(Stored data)
···

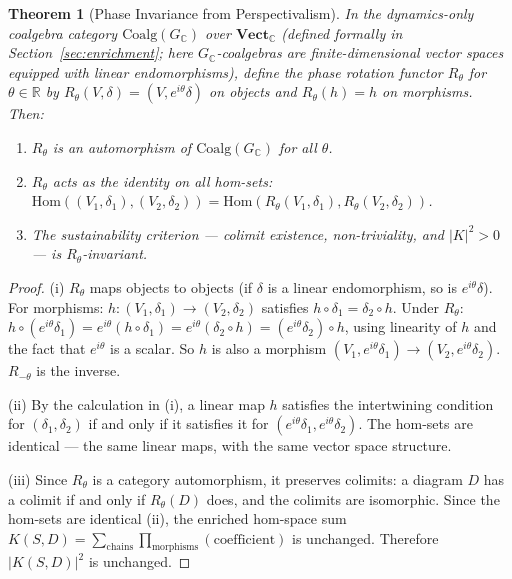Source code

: \documentclass[12pt,a4paper]{article}
\newtheorem{theorem}{Theorem}
\begin{document}
\begin{theorem}[Phase Invariance from Perspectivalism]
\label{thm:phase-invariance}
In the dynamics-only coalgebra category $\text{Coalg}(G_\mathbb{C})$ over $\mathbf{Vect}_{\mathbb{C}}$ (defined formally in Section~\ref{sec:enrichment}; here $G_\mathbb{C}$-coalgebras are finite-dimensional vector spaces equipped with linear endomorphisms), define the phase rotation functor $R_\theta$ for $\theta \in \mathbb{R}$ by $R_\theta(V, \delta) = (V, e^{i\theta}\delta)$ on objects and $R_\theta(h) = h$ on morphisms. Then:

\begin{enumerate}
  \item[(i)] $R_\theta$ is an automorphism of $\text{Coalg}(G_\mathbb{C})$ for all $\theta$.

  \item[(ii)] $R_\theta$ acts as the identity on all hom-sets: $\text{Hom}((V_1, \delta_1), (V_2, \delta_2)) = \text{Hom}(R_\theta(V_1, \delta_1), R_\theta(V_2, \delta_2))$.

  \item[(iii)] The sustainability criterion --- colimit existence, non-triviality, and $|K|^2 > 0$ --- is $R_\theta$-invariant.
\end{enumerate}
\end{theorem}

\begin{proof}
(i) $R_\theta$ maps objects to objects (if $\delta$ is a linear endomorphism, so is $e^{i\theta}\delta$). For morphisms: $h : (V_1, \delta_1) \to (V_2, \delta_2)$ satisfies $h \circ \delta_1 = \delta_2 \circ h$. Under $R_\theta$: $h \circ (e^{i\theta}\delta_1) = e^{i\theta}(h \circ \delta_1) = e^{i\theta}(\delta_2 \circ h) = (e^{i\theta}\delta_2) \circ h$, using linearity of $h$ and the fact that $e^{i\theta}$ is a scalar. So $h$ is also a morphism $(V_1, e^{i\theta}\delta_1) \to (V_2, e^{i\theta}\delta_2)$. $R_{-\theta}$ is the inverse.

(ii) By the calculation in (i), a linear map $h$ satisfies the intertwining condition for $(\delta_1, \delta_2)$ if and only if it satisfies it for $(e^{i\theta}\delta_1, e^{i\theta}\delta_2)$. The hom-sets are identical --- the same linear maps, with the same vector space structure.

(iii) Since $R_\theta$ is a category automorphism, it preserves colimits: a diagram $D$ has a colimit if and only if $R_\theta(D)$ does, and the colimits are isomorphic. Since the hom-sets are identical (ii), the enriched hom-space sum $K(S,D) = \sum_{\text{chains}} \prod_{\text{morphisms}} (\text{coefficient})$ is unchanged. Therefore $|K(S,D)|^2$ is unchanged.
\end{proof}
\end{document}

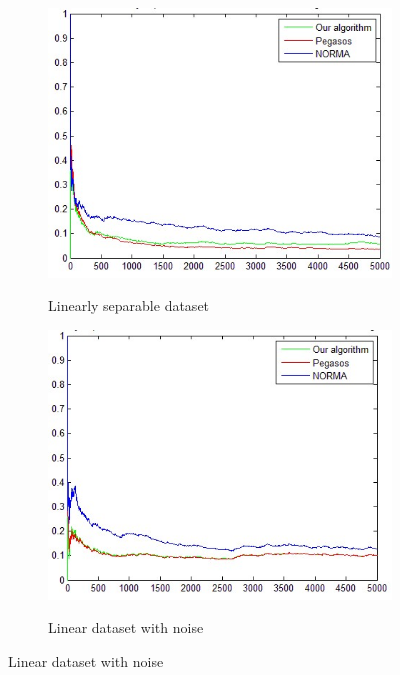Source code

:\begin{figure}[t]
    \centering
\begin{subfigure}[b]{.45\linewidth}
       \includegraphics[width=0.9\linewidth]{PN_Lin_Lin}
\label{LL}
        \caption{Linearly separable dataset}
      \end{subfigure}%
\hspace{.01\linewidth}
\begin{subfigure}[b]{.45\linewidth}
	 \includegraphics[width=0.9\linewidth]{PN_Noise_Lin.jpg}
       \label{NL}
      \caption{Linear dataset with noise}
  
	 \end{subfigure}%


\end{figure}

···

Write down every line of the data above that includes the string "vector".

> [Solution to this task]:
In the dynamics-only coalgebra category $\text{Coalg}(G_\mathbb{C})$ over $\mathbf{Vect}_{\mathbb{C}}$ (defined formally in Section~\ref{sec:enrichment}; here $G_\mathbb{C}$-coalgebras are finite-dimensional vector spaces equipped with linear endomorphisms), define the phase rotation functor $R_\theta$ for $\theta \in \mathbb{R}$ by $R_\theta(V, \delta) = (V, e^{i\theta}\delta)$ on objects and $R_\theta(h) = h$ on morphisms. Then:
(ii) By the calculation in (i), a linear map $h$ satisfies the intertwining condition for $(\delta_1, \delta_2)$ if and only if it satisfies it for $(e^{i\theta}\delta_1, e^{i\theta}\delta_2)$. The hom-sets are identical --- the same linear maps, with the same vector space structure.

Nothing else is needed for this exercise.